A standard C implementation would take about 20,000 clock cycles per iteration on my machine.
Using SSE intrinsics, this could be optimized to take less than 800 clock cycles per iteration on a smaller number of images. Once I tried to process more than a few thousand pictures at once, the same code would suddenly perform several times slower than before, taking around 1,000 cycles per iteration. Where was the catch? After changing allocation APIs to ensure that all data was aligned on 32 byte boundaries there was still no signifficant speed increase. Using SSE prefetching would not work either. The reason for the slowdown was in fact that the RGB data was scattered in memory, combined with other image specific data. This would result in a very inefficient use of the CPU’s internal caching, making it necessary to pull information from slow main memory more often than necessary.

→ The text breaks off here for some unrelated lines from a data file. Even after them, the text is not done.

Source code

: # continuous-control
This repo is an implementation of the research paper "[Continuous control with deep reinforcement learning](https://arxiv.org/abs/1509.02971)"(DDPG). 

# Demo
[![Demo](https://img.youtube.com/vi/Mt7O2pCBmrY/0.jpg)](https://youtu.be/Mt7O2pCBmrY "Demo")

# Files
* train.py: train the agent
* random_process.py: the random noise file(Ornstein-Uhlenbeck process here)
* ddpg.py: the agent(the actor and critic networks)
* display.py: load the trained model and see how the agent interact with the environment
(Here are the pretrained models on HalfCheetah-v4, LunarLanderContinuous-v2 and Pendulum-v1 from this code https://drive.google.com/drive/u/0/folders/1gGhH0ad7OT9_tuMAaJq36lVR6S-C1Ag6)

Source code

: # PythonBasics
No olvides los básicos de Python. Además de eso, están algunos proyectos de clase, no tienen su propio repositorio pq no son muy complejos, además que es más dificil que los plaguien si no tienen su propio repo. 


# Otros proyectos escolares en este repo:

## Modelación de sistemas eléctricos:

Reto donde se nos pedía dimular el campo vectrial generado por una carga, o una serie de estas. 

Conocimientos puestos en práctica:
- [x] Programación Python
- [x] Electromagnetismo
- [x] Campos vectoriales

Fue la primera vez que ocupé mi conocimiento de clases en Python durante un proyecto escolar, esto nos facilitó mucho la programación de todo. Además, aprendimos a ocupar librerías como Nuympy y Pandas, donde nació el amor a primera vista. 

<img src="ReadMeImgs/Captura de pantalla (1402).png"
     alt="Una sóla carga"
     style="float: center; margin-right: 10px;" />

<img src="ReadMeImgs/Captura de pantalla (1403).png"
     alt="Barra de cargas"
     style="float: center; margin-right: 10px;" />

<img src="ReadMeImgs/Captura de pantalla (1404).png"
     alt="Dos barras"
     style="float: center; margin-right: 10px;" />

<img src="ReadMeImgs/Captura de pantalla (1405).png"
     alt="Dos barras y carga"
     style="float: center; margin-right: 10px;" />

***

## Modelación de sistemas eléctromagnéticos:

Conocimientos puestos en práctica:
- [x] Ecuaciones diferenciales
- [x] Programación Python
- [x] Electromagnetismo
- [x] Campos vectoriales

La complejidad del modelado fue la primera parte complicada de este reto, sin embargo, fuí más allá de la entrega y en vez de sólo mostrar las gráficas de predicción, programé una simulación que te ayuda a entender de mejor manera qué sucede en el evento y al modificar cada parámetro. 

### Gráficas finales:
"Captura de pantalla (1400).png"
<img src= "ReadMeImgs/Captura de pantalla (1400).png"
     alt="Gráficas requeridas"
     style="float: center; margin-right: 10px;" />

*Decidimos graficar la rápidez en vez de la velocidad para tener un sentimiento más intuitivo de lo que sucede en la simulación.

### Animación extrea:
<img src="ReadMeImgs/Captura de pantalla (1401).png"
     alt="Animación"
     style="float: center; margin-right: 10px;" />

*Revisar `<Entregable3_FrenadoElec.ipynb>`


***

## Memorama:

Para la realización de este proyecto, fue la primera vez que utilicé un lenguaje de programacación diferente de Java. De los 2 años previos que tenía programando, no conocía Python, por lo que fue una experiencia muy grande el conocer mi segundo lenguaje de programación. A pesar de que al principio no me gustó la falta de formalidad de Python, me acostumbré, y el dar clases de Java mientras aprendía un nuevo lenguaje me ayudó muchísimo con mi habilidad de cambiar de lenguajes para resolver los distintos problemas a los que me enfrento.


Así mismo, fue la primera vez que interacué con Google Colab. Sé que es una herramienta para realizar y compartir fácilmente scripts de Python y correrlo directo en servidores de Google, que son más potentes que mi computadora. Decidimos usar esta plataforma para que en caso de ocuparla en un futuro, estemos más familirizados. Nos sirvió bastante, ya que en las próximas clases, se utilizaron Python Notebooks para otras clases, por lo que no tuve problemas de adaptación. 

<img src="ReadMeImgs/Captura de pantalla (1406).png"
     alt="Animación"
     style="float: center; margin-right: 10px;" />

Solution: Copy all the data used in the inner loop in a contiguous memory location. Then use the same algorithm to run against the contiguous data. Performance increased by 580%. After unrolling the loop for a 4x4x3 matrix, we were down to an average of 58 ticks per iteration, comparing 85K images within just 66 seconds, that is roughly 5.4 GiB/second!
inline static DOUBLE CalcDifferenceSSE2Unrolled4x4x3( DATA* p1, DATA* p2 )
{
__m128i* pp1 = (__m128i*)p1->rgb_small;
__m128i* pp2 = (__m128i*)p2->rgb_small;
const DWORD RGB_BYTES = sizeof( p1->rgb_small ) / sizeof( *p1->rgb_small );
ATLASSERT( ( RGB_BYTES &; 15 ) == 0 ); // number of elements must be divisible by 16
ATLASSERT( ( (DWORD)pp1 & 15 ) == 0 ); // pointer must point to address multiple of 16 (cache line)
ATLASSERT( ( (DWORD)pp2 & 15 ) == 0 ); // pointer must point to address multiple of 16
__m128i b, c, d;
b = _mm_sad_epu8( pp1[ 0 ], pp2[ 0 ] );
c = _mm_sad_epu8( pp1[ 1 ], pp2[ 1 ] );
d = _mm_sad_epu8( pp1[ 2 ], pp2[ 2 ] );
__m128i a = _mm_setzero_si128();
a = _mm_add_epi64( a, b );
a = _mm_add_epi64( a, c );
a = _mm_add_epi64( a, d );
b = _mm_srli_si128 ( a, 8 );
DWORD dw = _mm_cvtsi128_si32( a ) + _mm_cvtsi128_si32( b );
return (DOUBLE)dw / ( RGB_BYTES * 0xFF );
}
When searching for duplicate images, alternate approaches should be used to eliminate potential duplicates before entering a one by one comparison like the above. Potential preselection criteria could be aspect ratio, dimensions, or colorspace.